But you know, the geneticist could still be right. And again, here's where Time has helped to an amazing degree: I have transformed from a pre-Maddy cautious optimist, to a post-Maddy pessimist, to a neo-post-Maddy realist. I no longer think in terms of odds, nor do I "hope" or "wish" or envision things. I now rely on the basic premise of probability, stripped of statistical odds: Either something will happen, or it won't. Either the baby will live, or it will die. I will get in a fatal accident on my way to buy groceries, or I won't. The chicken will catch fire under the broiler, or it won't. And I know for many such an oversimplification probably reeks of negativity and a 50/50 coin flip, but for me, in my circumstances, it has been remarkably freeing to simply let statistics go and deal with the end game. I used to mull over things like genetic testing risks for example, and now I simply throw my hands up: Either it will be fine, or it won't. (I did decide on genetic testing because I don't want any surprises this time around except for the big one at the end, but I certainly didn't sweat the odds of problems arising from said testing.)  And you know, if it isn't, I've been there. I've hence liberated myself from months of stress over minutia, and will simply wait until the end to find out what's going on. Thankfully, I'm a patient person.

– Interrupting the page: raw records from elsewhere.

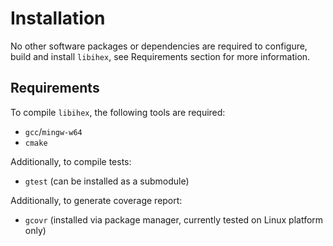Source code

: # Installation

No other software packages or dependencies are required to configure, build and install `libihex`, see Requirements section for more information.

## Requirements

To compile `libihex`, the following tools are required:
- `gcc`/`mingw-w64`
- `cmake`

Additionally, to compile tests:
- `gtest` (can be installed as a submodule)

Additionally, to generate coverage report:
- `gcovr` (installed via package manager, currently tested on Linux platform only)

Which leads me to Time and the fear factor: I was so completely afraid after Maddy died that I couldn't have sex let alone think about eventually bearing another child. And there was a time after I climbed online and realized all the other ways in which babies die when I wondered how we exist as a species, and how I could ever be talked into that again. I completely understand people who almost grow more fearful rather than comforted after reading other blogs -- just think, you could escape problem A and fall head first into problem B. There are those here who have lost babies more than once. Support groups can be sobering reminders that lightning indeed strikes twice.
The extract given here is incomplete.